Je le dis tout de suite, je considère qu’aujourd’hui les personnes qui savent lire et écrire avec l’écriture contemporaine – je l’ai déjà dit en introduction : l’Internet est une forme contemporaine de l’écriture – représentent au maximum 5~% de la population française ou mondiale, comme vous voulez, mais à mon avis on est plus dans rapport de 1~% face à 99~% d’illettrés. Ça peut poser certains problèmes en même temps qu’il ne faut pas s’en inquiéter trop. Au 18e siècle, le combat intellectuel était fait entre des lettrés qui pouvaient être royalistes catholiques et d’autres qui pouvaient être républicains et athées. Au début du 20e siècle, le débat qui va se développer autour du rapport à la nation, du rapport à l’étranger, à la guerre, etc., va se faire entre des journalistes qui vont être, on va dire pour simplifier, avec les termes de l’époque, de gauche et de droite, mais il ne faisait pas au sein de personnes qui avaient une très faible maîtrise de l’écriture.

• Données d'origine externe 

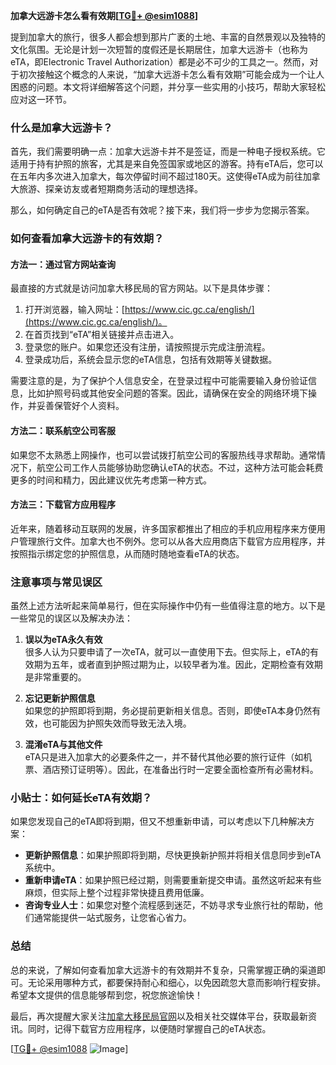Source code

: **加拿大远游卡怎么看有效期[[TG💪+ @esim1088](https://t.me/s/esim1088)]**

提到加拿大的旅行，很多人都会想到那片广袤的土地、丰富的自然景观以及独特的文化氛围。无论是计划一次短暂的度假还是长期居住，加拿大远游卡（也称为eTA，即Electronic Travel Authorization）都是必不可少的工具之一。然而，对于初次接触这个概念的人来说，“加拿大远游卡怎么看有效期”可能会成为一个让人困惑的问题。本文将详细解答这个问题，并分享一些实用的小技巧，帮助大家轻松应对这一环节。

### 什么是加拿大远游卡？

首先，我们需要明确一点：加拿大远游卡并不是签证，而是一种电子授权系统。它适用于持有护照的旅客，尤其是来自免签国家或地区的游客。持有eTA后，您可以在五年内多次进入加拿大，每次停留时间不超过180天。这使得eTA成为前往加拿大旅游、探亲访友或者短期商务活动的理想选择。

那么，如何确定自己的eTA是否有效呢？接下来，我们将一步步为您揭示答案。

### 如何查看加拿大远游卡的有效期？

#### 方法一：通过官方网站查询

最直接的方式就是访问加拿大移民局的官方网站。以下是具体步骤：

1. 打开浏览器，输入网址：[https://www.cic.gc.ca/english/](https://www.cic.gc.ca/english/)。
2. 在首页找到“eTA”相关链接并点击进入。
3. 登录您的账户。如果您还没有注册，请按照提示完成注册流程。
4. 登录成功后，系统会显示您的eTA信息，包括有效期等关键数据。

需要注意的是，为了保护个人信息安全，在登录过程中可能需要输入身份验证信息，比如护照号码或其他安全问题的答案。因此，请确保在安全的网络环境下操作，并妥善保管好个人资料。

#### 方法二：联系航空公司客服

如果您不太熟悉上网操作，也可以尝试拨打航空公司的客服热线寻求帮助。通常情况下，航空公司工作人员能够协助您确认eTA的状态。不过，这种方法可能会耗费更多的时间和精力，因此建议优先考虑第一种方式。

#### 方法三：下载官方应用程序

近年来，随着移动互联网的发展，许多国家都推出了相应的手机应用程序来方便用户管理旅行文件。加拿大也不例外。您可以从各大应用商店下载官方应用程序，并按照指示绑定您的护照信息，从而随时随地查看eTA的状态。

### 注意事项与常见误区

虽然上述方法听起来简单易行，但在实际操作中仍有一些值得注意的地方。以下是一些常见的误区以及解决办法：

1. **误以为eTA永久有效**  
   很多人认为只要申请了一次eTA，就可以一直使用下去。但实际上，eTA的有效期为五年，或者直到护照过期为止，以较早者为准。因此，定期检查有效期是非常重要的。

2. **忘记更新护照信息**  
   如果您的护照即将到期，务必提前更新相关信息。否则，即使eTA本身仍然有效，也可能因为护照失效而导致无法入境。

3. **混淆eTA与其他文件**  
   eTA只是进入加拿大的必要条件之一，并不替代其他必要的旅行证件（如机票、酒店预订证明等）。因此，在准备出行时一定要全面检查所有必需材料。

### 小贴士：如何延长eTA有效期？

如果您发现自己的eTA即将到期，但又不想重新申请，可以考虑以下几种解决方案：

- **更新护照信息**：如果护照即将到期，尽快更换新护照并将相关信息同步到eTA系统中。
- **重新申请eTA**：如果护照已经过期，则需要重新提交申请。虽然这听起来有些麻烦，但实际上整个过程非常快捷且费用低廉。
- **咨询专业人士**：如果您对整个流程感到迷茫，不妨寻求专业旅行社的帮助，他们通常能提供一站式服务，让您省心省力。

### 总结

总的来说，了解如何查看加拿大远游卡的有效期并不复杂，只需掌握正确的渠道即可。无论采用哪种方式，都要保持耐心和细心，以免因疏忽大意而影响行程安排。希望本文提供的信息能够帮到您，祝您旅途愉快！

最后，再次提醒大家关注[加拿大移民局官网](https://www.cic.gc.ca/)以及相关社交媒体平台，获取最新资讯。同时，记得下载官方应用程序，以便随时掌握自己的eTA状态。

[[TG💪+ @esim1088](https://t.me/s/esim1088) ![Image](https://i.postimg.cc/4NQfJmqS/Snipaste-2025-05-13-00-14-12.png)]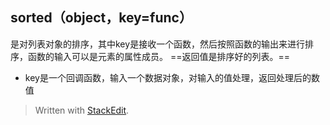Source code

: ## sorted（object，key=func）
是对列表对象的排序，其中key是接收一个函数，然后按照函数的输出来进行排序，函数的输入可以是元素的属性成员。
==返回值是排序好的列表。==
- key是一个回调函数，输入一个数据对象，对输入的值处理，返回处理后的数值


> Written with [StackEdit](https://stackedit.io/).
<!--stackedit_data:
eyJoaXN0b3J5IjpbLTc2NTQ2OTM0MywxODY5NzE2M119
-->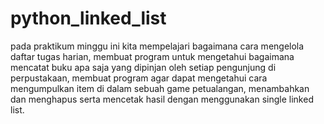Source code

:# python_linked_list
pada praktikum minggu ini kita mempelajari bagaimana cara mengelola daftar tugas harian, membuat program untuk mengetahui bagaimana mencatat buku apa saja yang dipinjan oleh setiap pengunjung di perpustakaan, membuat program agar dapat mengetahui cara mengumpulkan item di dalam sebuah game petualangan, menambahkan dan menghapus serta mencetak hasil dengan menggunakan single linked list.
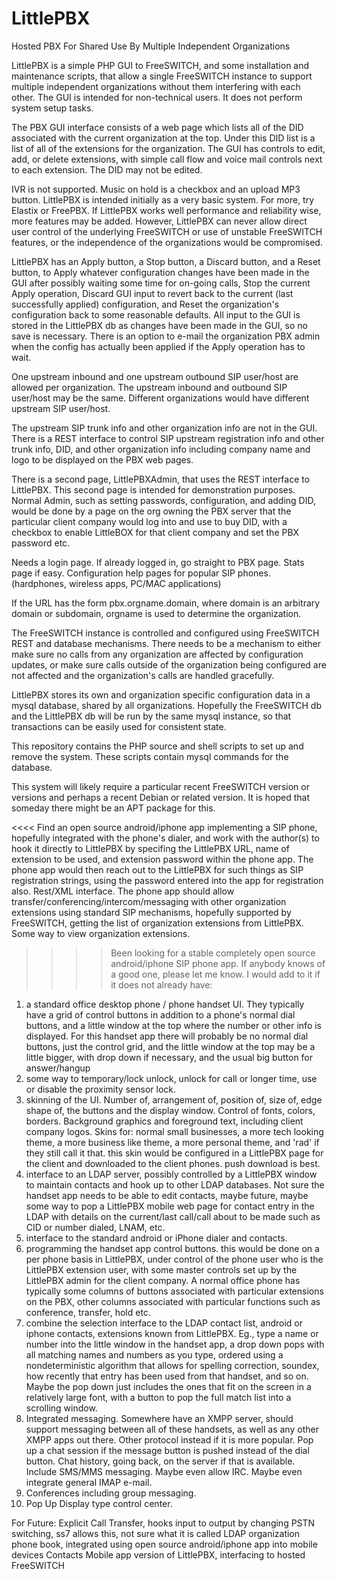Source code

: # LittlePBX

Hosted PBX For Shared Use By Multiple Independent Organizations


LittlePBX is a simple PHP GUI to FreeSWITCH, and some installation and maintenance scripts, that allow a single FreeSWITCH instance to support multiple independent organizations without them interfering with each other. The GUI is intended for non-technical users. It does not perform system setup tasks.


The PBX GUI interface consists of a web page which lists all of the DID associated with the current organization at the top. Under this DID list is a list of all of the extensions for the organization. The GUI has controls to edit, add, or delete extensions, with simple call flow and voice mail controls next to each extension. The DID may not be edited.

IVR is not supported. Music on hold is a checkbox and an upload MP3 button. LittlePBX is intended initially as a very basic system. For more, try Elastix or FreePBX. If LittlePBX works well performance and reliability wise, more features may be added. However, LittlePBX can never allow direct user control of the underlying FreeSWITCH or use of unstable FreeSWITCH features, or the independence of the organizations would be compromised. 

LittlePBX has an Apply button, a Stop button, a Discard button, and a Reset button, to Apply whatever configuration changes have been made in the GUI after possibly waiting some time for on-going calls, Stop the current Apply operation, Discard GUI input to revert back to the current (last successfully applied) configuration, and Reset the organization's configuration back to some reasonable defaults. All input to the GUI is stored in the LittlePBX db as changes have been made in the GUI, so no save is necessary. There is an option to e-mail the organization PBX admin when the config has actually been applied if the Apply operation has to wait.

One upstream inbound and one upstream outbound SIP user/host are allowed per organization. The upstream inbound and outbound SIP user/host may be the same. Different organizations would have different upstream SIP user/host.

The upstream SIP trunk info and other organization info are not in the GUI. There is a REST interface to control SIP upstream registration info and other trunk info, DID, and other organization info including company name and logo to be displayed on the PBX web pages.

There is a second page, LittlePBXAdmin, that uses the REST interface to LittlePBX. This second page is intended for demonstration purposes. Normal Admin, such as setting passwords, configuration, and adding DID, would be done by a page on the org owning the PBX server that the particular client company would log into and use to buy DID, with a checkbox to enable LittleBOX for that client company and set the PBX password etc.

Needs a login page. If already logged in, go straight to PBX page.
Stats page if easy.
Configuration help pages for popular SIP phones. (hardphones, wireless apps, PC/MAC applications)

If the URL has the form pbx.orgname.domain, where domain is an arbitrary domain or subdomain, orgname is used to determine the organization.

The FreeSWITCH instance is controlled and configured using FreeSWITCH REST and database mechanisms. There needs to be a mechanism to either make sure no calls from any organization are affected by configuration updates, or make sure calls outside of the organization being configured are not affected and the organization's calls are handled gracefully.

LittlePBX stores its own and organization specific configuration data in a mysql database, shared by all organizations. Hopefully the FreeSWITCH db and the LittlePBX db will be run by the same mysql instance, so that transactions can be easily used for consistent state.

This repository contains the PHP source and shell scripts to set up and remove the system. These scripts contain mysql commands for the database.

This system will likely require a particular recent FreeSWITCH version or versions and perhaps a recent Debian or related version. It is hoped that someday there might be an APT package for this.

<<<< Find an open source android/iphone app implementing a SIP phone, hopefully integrated with the phone's dialer, and work with the author(s) to hook it directly to LittlePBX by specifing the LittlePBX URL, name of extension to be used, and extension password within the phone app. The phone app would then reach out to the LittlePBX for such things as SIP registration strings, using the password entered into the app for registration also. Rest/XML interface. The phone app should allow transfer/conferencing/intercom/messaging with other organization extensions using standard SIP mechanisms, hopefully supported by FreeSWITCH, getting the list of organization extensions from LittlePBX. Some way to view organization extensions.
>>>> Been looking for a stable completely open source android/iphone SIP phone app. If anybody knows of a good one, please let me know. I would add to it if it does not already have:
1. a standard office desktop phone / phone handset UI. They typically have a grid of control buttons in addition to a phone's normal dial buttons, and a little window at the top where the number or other info is displayed. For this handset app there will probably be no normal dial buttons, just the control grid, and the little window at the top may be a little bigger, with drop down if necessary, and the usual big button for answer/hangup
2. some way to temporary/lock unlock, unlock for call or  longer time, use or disable the proximity sensor lock.
3. skinning of the UI. Number of, arrangement of, position of, size of, edge shape of, the buttons and the display window. Control of fonts, colors, borders. Background graphics and foreground text, including client company logos. Skins for: normal small businesses, a more tech looking theme, a more business like theme, a more personal theme, and 'rad' if they still call it that. this skin would be configured in a LittlePBX page for the client and downloaded to the client phones. push download is best.
4. interface to an LDAP server, possibly controlled by a LittlePBX window to maintain contacts and hook up to other LDAP databases. Not sure the handset app needs to be able to edit contacts, maybe future, maybe some way to pop a LittlePBX mobile web page for contact entry in the LDAP with details on the current/last call/call about to be made such as CID or number dialed, LNAM, etc.
5. interface to the standard android or iPhone dialer and contacts.
6. programming the handset app control buttons. this would be done on a per phone basis in LittlePBX, under control of the phone user who is the LittlePBX extension user, with some master controls set up by the LittlePBX admin for the client company. A normal office phone has typically some columns of buttons associated with particular extensions on the PBX, other columns associated with particular functions such as conference, transfer, hold etc.
7. combine the selection interface to the LDAP contact list, android or iphone contacts, extensions known from LittlePBX. Eg., type a name or number into the little window in the handset app, a drop down pops with all matching names and numbers as you type, ordered using a nondeterministic algorithm that allows for spelling correction, soundex, how recently that entry has been used from that handset, and so on. Maybe the pop down just includes the ones that fit on the screen in a relatively large font, with a button to pop the full match list into a scrolling window.
8. Integrated messaging. Somewhere have an XMPP server, should support messaging between all of these handsets, as well as any other XMPP apps out there. Other protocol instead if it is more popular. Pop up a chat session if the message button is pushed instead of the dial button. Chat history, going back, on the server if that is available. Include SMS/MMS messaging. Maybe even allow IRC. Maybe even integrate general IMAP e-mail.
9. Conferences including group messaging.
10. Pop Up Display type control center.

For Future:
Explicit Call Transfer, hooks input to output by changing PSTN switching, ss7 allows this, not sure what it is called
LDAP organization phone book, integrated using open source android/iphone app into mobile devices Contacts
Mobile app version of LittlePBX, interfacing to hosted FreeSWITCH
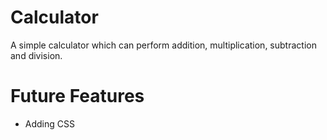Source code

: # Calculator
A simple calculator which can perform addition, multiplication, subtraction and division.


# Future Features
- Adding CSS



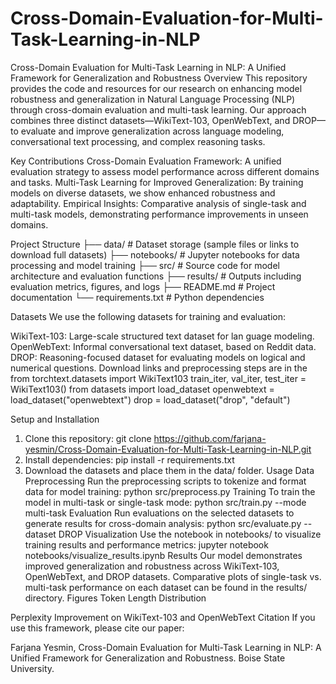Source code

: # Cross-Domain-Evaluation-for-Multi-Task-Learning-in-NLP
Cross-Domain Evaluation for Multi-Task Learning in NLP: A Unified Framework for Generalization and Robustness
Overview
This repository provides the code and resources for our research on enhancing model robustness and generalization in Natural Language Processing (NLP) through cross-domain evaluation and multi-task learning. Our approach combines three distinct datasets—WikiText-103, OpenWebText, and DROP—to evaluate and improve generalization across language modeling, conversational text processing, and complex reasoning tasks.

Key Contributions
Cross-Domain Evaluation Framework: A unified evaluation strategy to assess model performance across different domains and tasks.
Multi-Task Learning for Improved Generalization: By training models on diverse datasets, we show enhanced robustness and adaptability.
Empirical Insights: Comparative analysis of single-task and multi-task models, demonstrating performance improvements in unseen domains.

Project Structure
├── data/                   # Dataset storage (sample files or links to download full datasets)
├── notebooks/              # Jupyter notebooks for data processing and model training
├── src/                    # Source code for model architecture and evaluation functions
├── results/                # Outputs including evaluation metrics, figures, and logs
├── README.md               # Project documentation
└── requirements.txt        # Python dependencies


Datasets
We use the following datasets for training and evaluation:

WikiText-103: Large-scale structured text dataset for lan guage modeling.
OpenWebText: Informal conversational text dataset, based on Reddit data.
DROP: Reasoning-focused dataset for evaluating models on logical and numerical questions.
Download links and preprocessing steps are in the from torchtext.datasets import WikiText103
train_iter, val_iter, test_iter = WikiText103()
from datasets import load_dataset
openwebtext = load_dataset("openwebtext")
drop = load_dataset("drop", "default")


Setup and Installation
1. Clone this repository: git clone https://github.com/farjana-yesmin/Cross-Domain-Evaluation-for-Multi-Task-Learning-in-NLP.git
2. Install dependencies: pip install -r requirements.txt
3. Download the datasets and place them in the data/ folder.
   Usage
Data Preprocessing
Run the preprocessing scripts to tokenize and format data for model training:
python src/preprocess.py
Training
To train the model in multi-task or single-task mode: python src/train.py --mode multi-task
Evaluation
Run evaluations on the selected datasets to generate results for cross-domain analysis: python src/evaluate.py --dataset DROP
Visualization
Use the notebook in notebooks/ to visualize training results and performance metrics: jupyter notebook notebooks/visualize_results.ipynb
Results
Our model demonstrates improved generalization and robustness across WikiText-103, OpenWebText, and DROP datasets.
Comparative plots of single-task vs. multi-task performance on each dataset can be found in the results/ directory.
Figures
Token Length Distribution

Perplexity Improvement on WikiText-103 and OpenWebText
Citation
If you use this framework, please cite our paper:

Farjana Yesmin, Cross-Domain Evaluation for Multi-Task Learning in NLP: A Unified Framework for Generalization and Robustness. Boise State University.


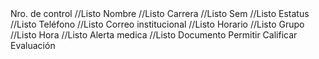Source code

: <th>Nro. de control</th> //Listo
<th>Nombre</th> //Listo
<th>Carrera</th> //Listo
<th>Sem</th> //Listo
<th>Estatus</th> //Listo
<th>Teléfono</th> //Listo
<th>Correo institucional</th> //Listo
<th>Horario</th> //Listo
<th>Grupo</th> //Listo
<th>Hora</th> //Listo
<th>Alerta medica</th> //Listo
<th>Documento</th>

<th>Permitir</th>
<th>Calificar</th>
<th>Evaluación</th>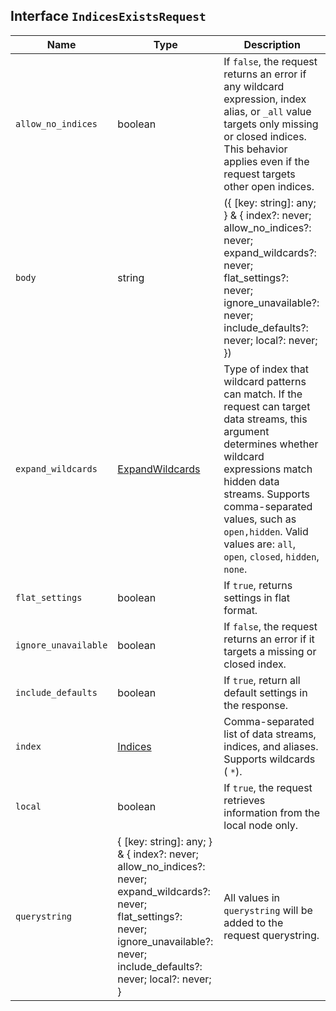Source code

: ## Interface `IndicesExistsRequest`

| Name | Type | Description |
| - | - | - |
| `allow_no_indices` | boolean | If `false`, the request returns an error if any wildcard expression, index alias, or `_all` value targets only missing or closed indices. This behavior applies even if the request targets other open indices. |
| `body` | string | ({ [key: string]: any; } & { index?: never; allow_no_indices?: never; expand_wildcards?: never; flat_settings?: never; ignore_unavailable?: never; include_defaults?: never; local?: never; }) | All values in `body` will be added to the request body. |
| `expand_wildcards` | [ExpandWildcards](./ExpandWildcards.md) | Type of index that wildcard patterns can match. If the request can target data streams, this argument determines whether wildcard expressions match hidden data streams. Supports comma-separated values, such as `open,hidden`. Valid values are: `all`, `open`, `closed`, `hidden`, `none`. |
| `flat_settings` | boolean | If `true`, returns settings in flat format. |
| `ignore_unavailable` | boolean | If `false`, the request returns an error if it targets a missing or closed index. |
| `include_defaults` | boolean | If `true`, return all default settings in the response. |
| `index` | [Indices](./Indices.md) | Comma-separated list of data streams, indices, and aliases. Supports wildcards ( `*`). |
| `local` | boolean | If `true`, the request retrieves information from the local node only. |
| `querystring` | { [key: string]: any; } & { index?: never; allow_no_indices?: never; expand_wildcards?: never; flat_settings?: never; ignore_unavailable?: never; include_defaults?: never; local?: never; } | All values in `querystring` will be added to the request querystring. |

Pour essayer d’imaginer un petit peu comment se construit le monde, comment s’écrit le monde par les personnes qui investissent au maximum l’écriture, je pourrais faire une allusion à des personnes comme Jenson qui est un orfèvre passé par Mayence, qui rayonne sur Venise ; Manuce, qui va créer une maison d’édition absolument gigantesque ; Plantin qui accueille l’Europe lettrée. Je dis ça un peu en allusion à un débat que j’ai eu hier sur la méthode agile où on réalise qu’on est à la fois dans une érudition, une réflexion théorique absolument aboutie et, en même une pratique concrète, on se salit les mains, etc.
L’effort physique se conjugue avec l’effort intellectuel, l’érudition avec la matérialité et les gestes des uns et des autres commencent à s’émanciper des considérations de classe sociale.
Peut-être être rapide sur l’idée d’une fusion de la matière et de l’esprit et aussi rapide sur l’idée que l’Internet relève de l’écriture ; pas simplement insister sur la binarité de l’alphabet de base, sur l’idée de la possibilité de créer des nombres calculables ; insister peut-être aussi sur la notion de grammaire cohérente développée par Schützenberger et Chomsky en 1963 et sur les nécessités qu’on a de réapprendre les formes un peu banales, misérables, minuscules de l’écriture contemporaine avec ses règles d’association de signes, etc.
Insister peut-être un peu sur la question du support quand même, qui semble relever de l’industrie mais qui nous renvoie toujours à une analogie avec l’imprimerie. Je pense, par exemple, aux fondeurs de circuits imprimés, aux disques durs, aux auteurs et aux grammairiens que sont aujourd’hui les inventeurs de langages de programmation.
Je pense que je prêche des convaincus en disant que sur le plan des patiques renvoie aussi à l’écriture. Nous écrivons plus que jamais avec nos machines en réseau, nous lisons sans cesse.